“Like big black umbrellas, they rain down on the fields across the way, and then disappear behind the black line of the hedges.” Silent parachutes dotting the night sky—that’s how one woman in Normandy in June of 1944 learned that the D-Day invasion was under way. Though they yearned for liberation, the French in Normandy nonetheless had to steel themselves for war, knowing that their homes and land and fellow citizens would have to bear the brunt of the attack. Already battered by years of Nazi occupation, they knew they had one more trial to undergo even as freedom beckoned.
With D-Day through French Eyes, Mary Louise Roberts turns the usual stories of D-Day around, taking readers across the Channel to view the invasion anew. Roberts builds her history from an impressive range of gripping first-person accounts of the invasion as seen by French citizens throughout the region. A farm family notices that cabbage is missing from their garden—then discovers that the guilty culprits are American paratroopers hiding in the cowshed. Fishermen rescue pilots from the wreck of their B-17, only to struggle to find clothes big enough to disguise them as civilians. A young man learns how to estimate the altitude of bombers and to determine whether a bomb was whistling overhead or silently headed straight for them.
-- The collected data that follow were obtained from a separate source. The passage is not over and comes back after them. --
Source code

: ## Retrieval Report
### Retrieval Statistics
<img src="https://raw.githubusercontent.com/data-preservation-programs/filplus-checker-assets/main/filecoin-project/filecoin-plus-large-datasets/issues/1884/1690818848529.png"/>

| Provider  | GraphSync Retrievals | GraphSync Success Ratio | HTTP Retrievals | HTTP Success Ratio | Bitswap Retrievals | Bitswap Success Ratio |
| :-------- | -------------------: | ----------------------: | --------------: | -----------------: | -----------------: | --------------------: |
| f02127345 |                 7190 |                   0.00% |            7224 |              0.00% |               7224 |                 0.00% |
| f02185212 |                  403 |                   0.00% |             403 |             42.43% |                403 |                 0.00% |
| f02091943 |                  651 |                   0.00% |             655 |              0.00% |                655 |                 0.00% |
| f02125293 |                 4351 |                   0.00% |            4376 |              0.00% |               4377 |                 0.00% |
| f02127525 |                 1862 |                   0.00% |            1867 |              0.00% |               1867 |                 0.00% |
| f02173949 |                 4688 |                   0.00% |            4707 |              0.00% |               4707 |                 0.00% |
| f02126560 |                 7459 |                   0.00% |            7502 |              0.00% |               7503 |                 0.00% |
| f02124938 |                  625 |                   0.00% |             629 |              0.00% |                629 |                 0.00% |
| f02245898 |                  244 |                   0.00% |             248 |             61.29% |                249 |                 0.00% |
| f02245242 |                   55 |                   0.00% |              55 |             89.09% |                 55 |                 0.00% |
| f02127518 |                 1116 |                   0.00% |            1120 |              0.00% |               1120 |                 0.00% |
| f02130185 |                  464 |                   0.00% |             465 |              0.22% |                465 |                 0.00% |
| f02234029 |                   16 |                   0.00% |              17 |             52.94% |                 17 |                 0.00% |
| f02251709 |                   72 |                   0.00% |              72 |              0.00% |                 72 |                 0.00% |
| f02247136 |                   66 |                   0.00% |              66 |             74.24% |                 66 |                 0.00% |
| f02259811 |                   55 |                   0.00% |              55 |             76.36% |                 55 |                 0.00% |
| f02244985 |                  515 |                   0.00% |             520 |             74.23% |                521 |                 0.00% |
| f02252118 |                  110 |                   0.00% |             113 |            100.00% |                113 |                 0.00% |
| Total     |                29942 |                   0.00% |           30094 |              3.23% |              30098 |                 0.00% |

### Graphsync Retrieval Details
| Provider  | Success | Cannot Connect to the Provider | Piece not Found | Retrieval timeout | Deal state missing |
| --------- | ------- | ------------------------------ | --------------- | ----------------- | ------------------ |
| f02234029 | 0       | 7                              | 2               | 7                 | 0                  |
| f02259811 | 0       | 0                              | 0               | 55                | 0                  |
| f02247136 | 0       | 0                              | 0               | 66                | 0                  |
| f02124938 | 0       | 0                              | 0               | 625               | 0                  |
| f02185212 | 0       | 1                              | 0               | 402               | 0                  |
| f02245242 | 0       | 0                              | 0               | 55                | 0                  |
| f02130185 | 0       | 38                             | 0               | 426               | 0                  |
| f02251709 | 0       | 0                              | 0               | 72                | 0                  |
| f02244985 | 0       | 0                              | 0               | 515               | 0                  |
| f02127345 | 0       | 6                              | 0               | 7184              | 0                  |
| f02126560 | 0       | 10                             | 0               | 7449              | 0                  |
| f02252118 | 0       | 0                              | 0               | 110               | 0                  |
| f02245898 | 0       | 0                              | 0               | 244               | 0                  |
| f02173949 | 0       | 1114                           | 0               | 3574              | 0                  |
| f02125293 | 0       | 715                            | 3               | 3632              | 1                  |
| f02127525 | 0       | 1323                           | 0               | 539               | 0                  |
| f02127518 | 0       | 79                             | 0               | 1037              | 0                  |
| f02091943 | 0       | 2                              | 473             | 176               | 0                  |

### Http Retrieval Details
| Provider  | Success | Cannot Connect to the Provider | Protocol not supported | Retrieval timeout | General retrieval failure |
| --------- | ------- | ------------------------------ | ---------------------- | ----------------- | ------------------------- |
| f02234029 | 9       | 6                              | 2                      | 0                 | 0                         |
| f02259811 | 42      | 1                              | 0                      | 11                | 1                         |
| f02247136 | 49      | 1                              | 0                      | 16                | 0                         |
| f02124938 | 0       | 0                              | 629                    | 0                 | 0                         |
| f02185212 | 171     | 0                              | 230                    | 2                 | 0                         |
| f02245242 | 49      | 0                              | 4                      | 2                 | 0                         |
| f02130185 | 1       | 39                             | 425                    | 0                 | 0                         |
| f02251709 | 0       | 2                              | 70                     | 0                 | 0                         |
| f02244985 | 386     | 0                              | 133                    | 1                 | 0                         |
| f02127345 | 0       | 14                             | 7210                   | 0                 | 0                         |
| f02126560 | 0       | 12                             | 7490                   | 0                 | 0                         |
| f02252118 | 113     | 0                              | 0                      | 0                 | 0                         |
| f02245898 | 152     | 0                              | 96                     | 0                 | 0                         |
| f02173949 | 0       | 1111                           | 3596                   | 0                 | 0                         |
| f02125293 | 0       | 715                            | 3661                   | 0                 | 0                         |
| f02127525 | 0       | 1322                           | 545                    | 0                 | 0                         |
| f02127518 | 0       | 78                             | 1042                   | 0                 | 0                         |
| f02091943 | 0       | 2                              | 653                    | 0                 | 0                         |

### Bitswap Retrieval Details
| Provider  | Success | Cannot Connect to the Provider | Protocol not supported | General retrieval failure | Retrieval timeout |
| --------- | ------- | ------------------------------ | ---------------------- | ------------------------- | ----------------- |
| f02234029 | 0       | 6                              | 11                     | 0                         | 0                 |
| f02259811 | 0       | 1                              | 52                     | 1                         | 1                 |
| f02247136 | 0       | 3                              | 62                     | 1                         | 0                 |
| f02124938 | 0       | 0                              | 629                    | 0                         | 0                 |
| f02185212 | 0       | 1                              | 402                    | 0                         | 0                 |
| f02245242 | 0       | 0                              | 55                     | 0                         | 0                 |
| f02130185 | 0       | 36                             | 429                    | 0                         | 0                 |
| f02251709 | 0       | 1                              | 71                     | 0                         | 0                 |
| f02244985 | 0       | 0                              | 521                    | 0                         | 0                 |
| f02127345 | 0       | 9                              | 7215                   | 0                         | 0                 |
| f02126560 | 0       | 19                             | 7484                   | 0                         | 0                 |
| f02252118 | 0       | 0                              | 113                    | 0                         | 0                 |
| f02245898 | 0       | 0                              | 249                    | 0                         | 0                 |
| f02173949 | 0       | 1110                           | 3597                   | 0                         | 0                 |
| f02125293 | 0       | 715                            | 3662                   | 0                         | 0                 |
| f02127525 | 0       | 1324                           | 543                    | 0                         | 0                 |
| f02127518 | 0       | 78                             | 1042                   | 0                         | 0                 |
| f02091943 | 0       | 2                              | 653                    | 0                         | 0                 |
In small towns across Normandy, civilians hid wounded paratroopers, often at the risk of their own lives. When the allied infantry arrived, they guided soldiers to hidden paths and little-known bridges, giving them crucial advantages over the German occupiers. Through story after story, Roberts builds up an unprecedented picture of the face of battle as seen by grateful, if worried, civilians.
As she did in her acclaimed account of GIs in postwar France, What Soldiers Do, Roberts here reinvigorates and reinvents a story we thought we knew. The result is a fresh perspective on the heroism, sacrifice, and achievement of D-Day.